The progressive agrees that economic benefits “trickle down” from the
investments of the wealthy. But he also insists that the wealth of the
privileged few “percolates up” from knowledge and labor of the producers of
that wealth – the workforce – and from the tranquility and social order that
issues from a public that is served well by, and freely consents to the rule
of, its government. The progressive insists that the workers are most
productive and prosperous when they participate, through collective
bargaining, in determining the conditions of their employment. The
progressive also recognizes that the productivity of that workforce results
from public education and from the publicly funded basic research that might
otherwise be neglected by private entrepreneurs.
In addition to the libertarian’s defense of government’s function of
protecting the rights of “life, liberty and property,” the progressive
believes that it is also the function of government “to establish Justice,
insure domestic Tranquility, ... [and] promote the general Welfare." Critics
from The Right, who choose to call themselves “conservatives,” should note
that these words are quoted directly from the Preamble to the Constitution
of the United States.
Also, along with the libertarians, the progressive endorses the “like
liberty principle” which affirms that each individual is entitled to maximum
liberty, consistent with equal liberty for all. Likewise, the “no-harm
principle,” expressed in the familiar folk maxim, “my freedom ends where
your nose begins.” However, the libertarians fail to come to terms with the
full implications of these principles, for their program results in freedom
for the privileged few at the cost of the freedom and welfare of the many.

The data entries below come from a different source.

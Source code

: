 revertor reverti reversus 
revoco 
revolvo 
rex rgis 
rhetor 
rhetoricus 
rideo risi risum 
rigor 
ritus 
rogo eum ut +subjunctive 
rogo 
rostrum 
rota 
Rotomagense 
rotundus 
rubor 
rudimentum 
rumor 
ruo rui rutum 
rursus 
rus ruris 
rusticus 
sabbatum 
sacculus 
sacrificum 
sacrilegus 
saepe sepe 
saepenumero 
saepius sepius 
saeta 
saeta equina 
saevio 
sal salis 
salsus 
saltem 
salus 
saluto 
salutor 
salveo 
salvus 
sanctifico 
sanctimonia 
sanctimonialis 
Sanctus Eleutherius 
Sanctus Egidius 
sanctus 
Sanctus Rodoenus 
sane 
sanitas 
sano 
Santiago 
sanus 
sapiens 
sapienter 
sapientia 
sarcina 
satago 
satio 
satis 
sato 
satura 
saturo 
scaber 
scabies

To put the matter bluntly, the progressive disagrees with the libertarian,
not because the progressive values liberty less, but because he values
liberty more.
The progressive insists that certain institutions and resources are the
legitimate property, not of private individuals, but of the public at large.
These include, first of all, the government itself: the legislature, the
executive, and the courts. In addition, the natural environment – the
atmosphere, the waterways, the oceans, the aquifers, wildlife – can not be
parceled out, marked by property lines, and sold to the highest bidder.
Language, the arts, literature, the sciences, are common heritages which
must be protected and nurtured for the common good, and not be used and
exploited exclusively for private gain.
Finally, the progressive demands that government belongs to the people, and
not exclusively to those interests that can afford to “buy into” access to
and influence upon the government. “Governments,” the progressive reminds
us, “are instituted among Men, deriving their just powers from the consent
of the governed,” and that “whenever any Form of Government becomes
destructive of these ends, it is the Right of the People to alter or to
abolish it, and to institute new Government.” And if the (self-described)
“conservatives” find such sentiments to be treasonous, they should again
take note of the source. These words are from the founding document of our
republic: The Declaration of Independence.
Accordingly, far from being “traitors,” as Ann Coulter would have us
believe, progressives are among the most authentic of patriots.